** EXERCISE REQUIREMENTS **
The reply must consist of the lines from the first line of the records through the line containing "by Christ Jesus.**", copied exactly, with every picture omitted.
━━ RECORD EXTRACTS
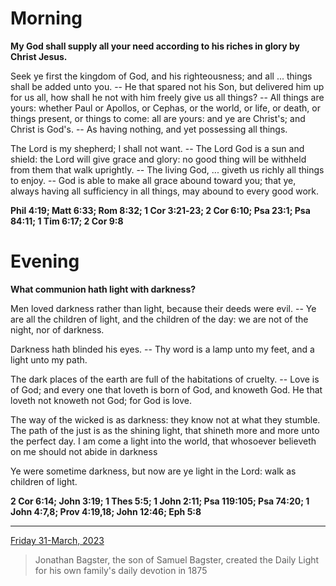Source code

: # Morning

**My God shall supply all your need according to his riches in glory by Christ Jesus.**
 
Seek ye first the kingdom of God, and his righteousness; and all ... things shall be added unto you. -- He that spared not his Son, but delivered him up for us all, how shall he not with him freely give us all things? -- All things are yours: whether Paul or Apollos, or Cephas, or the world, or life, or death, or things present, or things to come: all are yours: and ye are Christ's; and Christ is God's. -- As having nothing, and yet possessing all things.
 
The Lord is my shepherd; I shall not want. -- The Lord God is a sun and shield: the Lord will give grace and glory: no good thing will be withheld from them that walk uprightly. -- The living God, ... giveth us richly all things to enjoy. -- God is able to make all grace abound toward you; that ye, always having all sufficiency in all things, may abound to every good work.  

**Phil 4:19; Matt 6:33; Rom 8:32; 1 Cor 3:21‑23; 2 Cor 6:10; Psa 23:1; Psa 84:11; 1 Tim 6:17; 2 Cor 9:8**

# Evening

**What communion hath light with darkness?**
 
Men loved darkness rather than light, because their deeds were evil. -- Ye are all the children of light, and the children of the day: we are not of the night, nor of darkness.
 
Darkness hath blinded his eyes. -- Thy word is a lamp unto my feet, and a light unto my path.
 
The dark places of the earth are full of the habitations of cruelty. -- Love is of God; and every one that loveth is born of God, and knoweth God. He that loveth not knoweth not God; for God is love.
 
The way of the wicked is as darkness: they know not at what they stumble. The path of the just is as the shining light, that shineth more and more unto the perfect day. I am come a light into the world, that whosoever believeth on me should not abide in darkness
 
Ye were sometime darkness, but now are ye light in the Lord: walk as children of light.  

**2 Cor 6:14; John 3:19; 1 Thes 5:5; 1 John 2:11; Psa 119:105; Psa 74:20; 1 John 4:7,8; Prov 4:19,18; John 12:46; Eph 5:8**

---

[Friday 31-March, 2023](https://t.me/s/daily_light)

> Jonathan Bagster, the son of Samuel Bagster, created the Daily Light for his own family's daily devotion in 1875

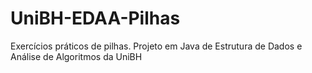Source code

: # UniBH-EDAA-Pilhas
Exercícios práticos de pilhas. Projeto em Java de Estrutura de Dados e Análise de Algoritmos da UniBH
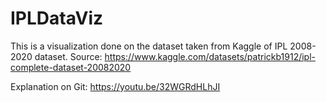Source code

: # IPLDataViz
This is a visualization done on the dataset taken from Kaggle of IPL 2008-2020 dataset.
Source: https://www.kaggle.com/datasets/patrickb1912/ipl-complete-dataset-20082020

Explanation on Git: https://youtu.be/32WGRdHLhJI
━━━━
** REPLY TO THE EXERCISE **
Source code

: # Morning

**My God shall supply all your need according to his riches in glory by Christ Jesus.**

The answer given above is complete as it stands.